So beginnen die Fäden sich zu verweben und ein Gesamtbild entsteht langsam, in dem die drei einander völlig Fremden sich gemeinsam verstricken werden.

Jede der Figuren ist intensiv angelegt, bis hin zum Stil, den Lapidus zu jeder Person passend im Buch entfaltet. Stichworte fast nur, Hektik, ständiges Plappern, assoziativ die Sprache und das Umfeld Mahmuds. Zynisch, hart, wortkarg, düster die Sprache und die Erlebniswelt des Polizisten Thomas. Vordergründig gewählt, reflektierend, klar die Gedanken des Soldaten Niklas, hintergründig mehr und mehr in den Wahn abtauchend. In Scheiben erzählt Lapidus auf diese Art seine Geschichte, beständig wechseln die drei Figuren in gleicher Reihenfolge einander im Buch Kapitelweise ab.
Fazit
Intensiv und dicht, emotional hervorragend beschrieben und mit einem intelligent konstruierten Fall, dass ist die eine Seite des Buches, die ein hohes Lesevergnügen in den Raum stellt. Anders als gewohnt, das auf jeden Fall.

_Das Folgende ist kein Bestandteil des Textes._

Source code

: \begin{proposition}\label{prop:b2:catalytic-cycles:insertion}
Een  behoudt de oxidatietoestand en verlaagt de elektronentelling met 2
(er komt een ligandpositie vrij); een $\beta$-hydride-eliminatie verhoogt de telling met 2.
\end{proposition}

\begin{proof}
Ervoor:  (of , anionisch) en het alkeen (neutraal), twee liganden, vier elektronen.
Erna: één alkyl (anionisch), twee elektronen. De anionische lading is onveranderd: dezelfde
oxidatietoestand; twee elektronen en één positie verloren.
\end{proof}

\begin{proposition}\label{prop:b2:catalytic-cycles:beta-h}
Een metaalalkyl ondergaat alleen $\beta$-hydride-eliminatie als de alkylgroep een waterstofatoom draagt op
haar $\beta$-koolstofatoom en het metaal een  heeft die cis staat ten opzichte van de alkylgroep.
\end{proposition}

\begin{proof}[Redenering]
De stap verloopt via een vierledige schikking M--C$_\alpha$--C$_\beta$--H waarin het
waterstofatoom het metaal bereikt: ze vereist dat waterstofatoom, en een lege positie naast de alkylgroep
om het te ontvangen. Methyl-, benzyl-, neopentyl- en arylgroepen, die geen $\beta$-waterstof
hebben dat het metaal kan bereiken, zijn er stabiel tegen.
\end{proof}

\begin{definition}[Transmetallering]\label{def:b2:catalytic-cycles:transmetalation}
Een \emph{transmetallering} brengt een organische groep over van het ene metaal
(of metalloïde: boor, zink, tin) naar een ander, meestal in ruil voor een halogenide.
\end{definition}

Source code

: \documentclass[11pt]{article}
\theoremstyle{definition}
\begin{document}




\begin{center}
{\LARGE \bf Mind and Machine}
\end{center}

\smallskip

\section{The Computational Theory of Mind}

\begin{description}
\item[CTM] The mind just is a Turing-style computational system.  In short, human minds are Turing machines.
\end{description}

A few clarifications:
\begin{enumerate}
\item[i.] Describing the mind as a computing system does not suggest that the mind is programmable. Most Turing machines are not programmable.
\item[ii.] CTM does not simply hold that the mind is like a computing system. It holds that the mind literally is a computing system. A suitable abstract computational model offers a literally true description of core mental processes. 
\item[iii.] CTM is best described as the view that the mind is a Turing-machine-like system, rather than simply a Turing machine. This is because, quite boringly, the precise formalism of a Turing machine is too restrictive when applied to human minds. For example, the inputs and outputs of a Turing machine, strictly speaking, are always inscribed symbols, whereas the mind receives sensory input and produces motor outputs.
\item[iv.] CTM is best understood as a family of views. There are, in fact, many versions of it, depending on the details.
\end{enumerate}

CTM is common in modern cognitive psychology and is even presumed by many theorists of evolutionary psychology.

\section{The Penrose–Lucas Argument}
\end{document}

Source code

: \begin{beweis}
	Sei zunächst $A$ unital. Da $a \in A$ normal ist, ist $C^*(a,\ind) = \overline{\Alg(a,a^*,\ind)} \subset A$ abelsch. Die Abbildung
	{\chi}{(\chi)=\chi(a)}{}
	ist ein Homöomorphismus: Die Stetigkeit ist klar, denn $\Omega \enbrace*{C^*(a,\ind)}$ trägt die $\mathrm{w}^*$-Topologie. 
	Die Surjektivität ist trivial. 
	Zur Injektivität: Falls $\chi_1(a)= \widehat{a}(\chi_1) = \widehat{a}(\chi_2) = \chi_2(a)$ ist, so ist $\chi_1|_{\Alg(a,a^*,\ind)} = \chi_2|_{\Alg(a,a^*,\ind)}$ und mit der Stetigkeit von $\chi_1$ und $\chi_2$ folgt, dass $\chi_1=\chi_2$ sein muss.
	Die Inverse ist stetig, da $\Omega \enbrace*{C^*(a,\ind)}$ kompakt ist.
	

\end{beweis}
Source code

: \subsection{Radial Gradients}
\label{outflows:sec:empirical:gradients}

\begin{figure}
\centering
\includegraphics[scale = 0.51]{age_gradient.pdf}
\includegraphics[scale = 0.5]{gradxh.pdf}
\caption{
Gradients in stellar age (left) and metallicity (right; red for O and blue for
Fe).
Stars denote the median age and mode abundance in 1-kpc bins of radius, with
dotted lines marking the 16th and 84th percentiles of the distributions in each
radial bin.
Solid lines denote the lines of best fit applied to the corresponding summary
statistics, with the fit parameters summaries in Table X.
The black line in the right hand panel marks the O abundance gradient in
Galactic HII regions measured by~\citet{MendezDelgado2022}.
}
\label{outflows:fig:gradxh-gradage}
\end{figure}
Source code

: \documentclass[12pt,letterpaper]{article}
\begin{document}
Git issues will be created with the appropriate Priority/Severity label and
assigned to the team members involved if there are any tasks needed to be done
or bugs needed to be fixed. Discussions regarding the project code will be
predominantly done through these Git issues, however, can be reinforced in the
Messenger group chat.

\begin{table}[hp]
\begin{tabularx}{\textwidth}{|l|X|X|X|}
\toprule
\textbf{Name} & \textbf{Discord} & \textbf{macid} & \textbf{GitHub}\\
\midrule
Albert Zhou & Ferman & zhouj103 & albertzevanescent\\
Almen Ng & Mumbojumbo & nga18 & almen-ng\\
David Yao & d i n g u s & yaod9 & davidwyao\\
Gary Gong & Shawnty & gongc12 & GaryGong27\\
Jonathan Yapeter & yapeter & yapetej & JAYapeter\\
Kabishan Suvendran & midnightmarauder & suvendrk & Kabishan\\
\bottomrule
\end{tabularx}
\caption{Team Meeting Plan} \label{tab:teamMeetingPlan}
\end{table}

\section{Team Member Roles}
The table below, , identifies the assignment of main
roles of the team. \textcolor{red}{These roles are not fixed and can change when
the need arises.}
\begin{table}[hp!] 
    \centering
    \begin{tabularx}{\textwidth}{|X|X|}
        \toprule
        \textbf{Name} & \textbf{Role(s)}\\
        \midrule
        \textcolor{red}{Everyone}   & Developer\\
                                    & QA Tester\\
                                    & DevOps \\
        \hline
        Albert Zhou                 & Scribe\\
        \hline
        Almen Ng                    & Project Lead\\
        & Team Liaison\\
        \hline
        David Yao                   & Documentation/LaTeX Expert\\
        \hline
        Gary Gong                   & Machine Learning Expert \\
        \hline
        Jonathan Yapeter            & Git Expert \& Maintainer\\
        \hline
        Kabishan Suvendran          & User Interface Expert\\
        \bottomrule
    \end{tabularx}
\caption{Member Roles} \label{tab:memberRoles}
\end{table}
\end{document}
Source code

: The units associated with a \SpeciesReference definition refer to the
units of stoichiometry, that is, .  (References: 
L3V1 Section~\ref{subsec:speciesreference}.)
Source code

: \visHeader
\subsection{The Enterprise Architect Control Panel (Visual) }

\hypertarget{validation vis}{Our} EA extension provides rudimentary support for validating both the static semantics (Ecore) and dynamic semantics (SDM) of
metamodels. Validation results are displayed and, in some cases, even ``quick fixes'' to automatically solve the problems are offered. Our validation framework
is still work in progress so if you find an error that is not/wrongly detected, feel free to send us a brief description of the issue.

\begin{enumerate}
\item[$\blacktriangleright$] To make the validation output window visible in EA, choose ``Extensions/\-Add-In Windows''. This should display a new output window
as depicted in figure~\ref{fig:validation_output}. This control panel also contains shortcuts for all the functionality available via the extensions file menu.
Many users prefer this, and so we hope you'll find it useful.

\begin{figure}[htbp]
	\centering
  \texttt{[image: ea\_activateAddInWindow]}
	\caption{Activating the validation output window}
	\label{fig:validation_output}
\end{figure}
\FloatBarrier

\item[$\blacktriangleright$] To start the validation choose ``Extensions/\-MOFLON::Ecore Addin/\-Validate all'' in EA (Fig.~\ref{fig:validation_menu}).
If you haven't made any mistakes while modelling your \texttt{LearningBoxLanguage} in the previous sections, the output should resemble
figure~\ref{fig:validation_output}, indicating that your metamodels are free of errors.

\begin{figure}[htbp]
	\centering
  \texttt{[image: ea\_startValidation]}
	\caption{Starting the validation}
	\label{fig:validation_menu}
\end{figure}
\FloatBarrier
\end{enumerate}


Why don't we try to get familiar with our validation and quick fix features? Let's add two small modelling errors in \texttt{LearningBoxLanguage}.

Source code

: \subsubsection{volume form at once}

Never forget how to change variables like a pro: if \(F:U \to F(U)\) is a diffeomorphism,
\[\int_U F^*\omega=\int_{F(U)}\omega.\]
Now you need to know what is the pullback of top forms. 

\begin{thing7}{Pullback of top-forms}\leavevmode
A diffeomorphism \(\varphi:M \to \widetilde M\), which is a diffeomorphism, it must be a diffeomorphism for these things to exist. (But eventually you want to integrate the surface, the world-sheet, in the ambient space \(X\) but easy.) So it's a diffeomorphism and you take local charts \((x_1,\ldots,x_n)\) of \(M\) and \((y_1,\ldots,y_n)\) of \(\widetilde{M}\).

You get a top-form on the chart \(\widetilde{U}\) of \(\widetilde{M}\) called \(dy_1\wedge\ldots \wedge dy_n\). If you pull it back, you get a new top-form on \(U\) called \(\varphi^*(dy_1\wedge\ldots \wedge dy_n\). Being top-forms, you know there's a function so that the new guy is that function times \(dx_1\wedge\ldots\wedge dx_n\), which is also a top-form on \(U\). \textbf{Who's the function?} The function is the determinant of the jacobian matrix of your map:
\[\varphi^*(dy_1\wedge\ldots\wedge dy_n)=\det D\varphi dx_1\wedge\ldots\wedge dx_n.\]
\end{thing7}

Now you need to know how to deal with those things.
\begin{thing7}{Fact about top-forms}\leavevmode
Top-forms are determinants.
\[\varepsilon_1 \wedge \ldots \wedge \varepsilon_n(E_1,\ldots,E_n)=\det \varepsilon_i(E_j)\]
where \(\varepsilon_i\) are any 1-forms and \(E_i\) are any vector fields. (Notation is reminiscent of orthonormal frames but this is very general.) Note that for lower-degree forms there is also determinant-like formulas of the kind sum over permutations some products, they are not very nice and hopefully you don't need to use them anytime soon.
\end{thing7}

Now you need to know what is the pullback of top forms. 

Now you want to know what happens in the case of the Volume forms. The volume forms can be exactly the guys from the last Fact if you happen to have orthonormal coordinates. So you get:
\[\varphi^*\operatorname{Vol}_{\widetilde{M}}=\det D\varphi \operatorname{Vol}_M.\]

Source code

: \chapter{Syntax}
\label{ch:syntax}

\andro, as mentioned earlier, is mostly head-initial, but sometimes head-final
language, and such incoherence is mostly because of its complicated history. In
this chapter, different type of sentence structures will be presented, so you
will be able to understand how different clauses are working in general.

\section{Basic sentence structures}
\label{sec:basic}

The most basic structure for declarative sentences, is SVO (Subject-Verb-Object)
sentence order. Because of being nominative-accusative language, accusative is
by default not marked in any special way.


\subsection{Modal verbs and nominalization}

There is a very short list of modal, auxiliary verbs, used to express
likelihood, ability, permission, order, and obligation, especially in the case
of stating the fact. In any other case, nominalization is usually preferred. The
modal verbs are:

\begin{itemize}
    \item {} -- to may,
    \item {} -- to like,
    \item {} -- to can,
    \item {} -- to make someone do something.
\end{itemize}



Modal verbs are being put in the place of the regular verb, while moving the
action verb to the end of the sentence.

Brüche und Perspektivwechsel, sprachliche Stiländerungen am laufenden Band, auf Dauer ist dies aber auch anstrengend und bedarf einer hohen Konzentration, um den Zusammenhang der einzelnen Figuren nicht aus dem Blick zu verlieren. Ein Stück weniger wäre hier mehr gewesen, ab und an das Weiterverfolgen eines Erzählfadens wünschenswert, statt umgehend wieder in die Welt einer der anderen beiden Figuren eintauchen zu müssen. Überwiegend aber ein intensives und spannendes Buch, welches das Lesen auf jeden Fall lohnt.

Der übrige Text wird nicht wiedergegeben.